Three women with different experiences—all believers willing to talk about their weaknesses—hoping that their encounters with depression can help others to cope with mood disorders.

Obviously, this problem (and its solution) is an inexact science.

In  these three women, however, there was an event that brought their conditions to light—the first two in the loss of loved ones. Chonda’s problems began in childhood. In an article in the magazine Psychology Today Dr. Michael Miller, editor of the Harvard Mental Health Letter and assistant professor of psychiatry at Harvard Medical School, says that grief and depression aren’t necessarily the same, but that circumstances can trigger or at least bring clinical depression to the foreground. [4] Sadness and anger are natural forms of the grief process, but going through those difficult times and staying in a state of despair for an extended period of time could mean that you need to seek professional help. Each person and situation is unique, so don’t give up and don’t expect a quick fix.

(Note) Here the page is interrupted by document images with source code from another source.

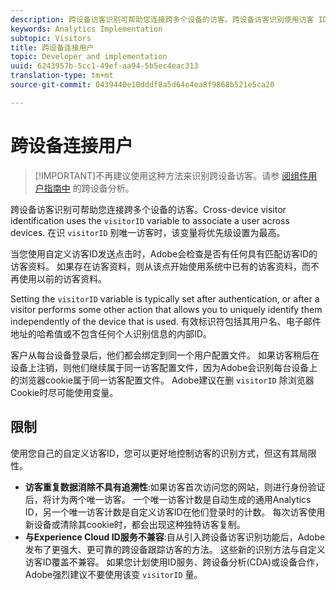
 ```yaml
---
description: 跨设备访客识别可帮助您连接跨多个设备的访客。跨设备访客识别使用访客 ID 变量 s.visitorID 来关联跨设备的用户。
keywords: Analytics Implementation
subtopic: Visitors
title: 跨设备连接用户
topic: Developer and implementation
uuid: 6243957b-5cc1-49ef-aa94-5b5ec4eac313
translation-type: tm+mt
source-git-commit: 0439440e10dddf8a5d64e4ea8f9868b521e5ca20

---
```



# 跨设备连接用户

> [!IMPORTANT]不再建议使用这种方法来识别跨设备访客。请参 [阅组件用户指南中](/help/components/cda/cda-home.md) 的跨设备分析。

跨设备访客识别可帮助您连接跨多个设备的访客。Cross-device visitor identification uses the `visitorID` variable to associate a user across devices. 在识 `visitorID` 别唯一访客时，该变量将优先级设置为最高。

当您使用自定义访客ID发送点击时，Adobe会检查是否有任何具有匹配访客ID的访客资料。 如果存在访客资料，则从该点开始使用系统中已有的访客资料，而不再使用以前的访客资料。

Setting the `visitorID` variable is typically set after authentication, or after a visitor performs some other action that allows you to uniquely identify them independently of the device that is used. 有效标识符包括其用户名、电子邮件地址的哈希值或不包含任何个人识别信息的内部ID。

客户从每台设备登录后，他们都会绑定到同一个用户配置文件。 如果访客稍后在设备上注销，则他们继续属于同一访客配置文件，因为Adobe会识别每台设备上的浏览器cookie属于同一访客配置文件。 Adobe建议在删 `visitorID` 除浏览器Cookie时尽可能使用变量。

## 限制

使用您自己的自定义访客ID，您可以更好地控制访客的识别方式，但这有其局限性。

* **访客重复数据消除不具有追溯性**:如果访客首次访问您的网站，则进行身份验证后，将计为两个唯一访客。 一个唯一访客计数是自动生成的通用Analytics ID，另一个唯一访客计数是自定义访客ID在他们登录时的计数。 每次访客使用新设备或清除其cookie时，都会出现这种独特访客复制。
* **与Experience Cloud ID服务不兼容**:自从引入跨设备访客识别功能后，Adobe发布了更强大、更可靠的跨设备跟踪访客的方法。 这些新的识别方法与自定义访客ID覆盖不兼容。 如果您计划使用ID服务、跨设备分析(CDA)或设备合作，Adobe强烈建议不要使用该变 `visitorID` 量。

Besides depression and grief, an oppressive environment can make us feel worthless. Thank God my husband and family are such positive influences in my life (in that they believe in me and tell me so often) so I don’t live with negative vibes in my home. However, I have felt worthless in other arenas regarding my job, my education, and my age in places other than in my home. Former First Lady Eleanor Roosevelt said, “No one can make you feel inferior without your consent.” I have often reminded myself of this quote whenever my environment (and Satan’s lies) seemed to work against my sense of value. In my work environment, like in the music industry, feelings of relevance can ebb and flow quickly as younger, more talented, more dedicated, and more influential people come up through the ranks. I can’t tell you how many times I have stood in a group of “industry” folks and felt invisible because I didn’t have a cut on a big country record, or have a killer voice, or known by famous people. But moving away from the Nashville scene didn’t change my sense of value entirely. In fact, those same feelings of inadequacy followed me here as I went back to school and then became a university professor. I don’t come from academia, I don’t have a PHD, and I have never taught at the college level before so I was jumping out of the proverbial frying pan into the fire. Let me hasten to say that most of those fears were dispelled by the embrace of this incredible community. Though I came into this environment with so many insecurities, my colleagues and students have helped me to see that I have a place to work and serve that needs me. So, there it is. Being needed is an important part of our sense of worth and we’ll deal more with that later as we see how the natural life cycle can deal pretty heavy blows to a woman’s sense of value.






[1] http://abcnews.go.com/Entertainment/mandisa-reveals-deep-depression-led-suicide/story?id=47025988

[2] https://www.guideposts.org/better-living/positive-living/emotional-and-mental-health/fighting-depression-with-hope-and-faith

[3] Pierce, Chonda. Laughing in the Dark: a Comedian’s Journey through Depression. Howard Books, 2015, p. 98.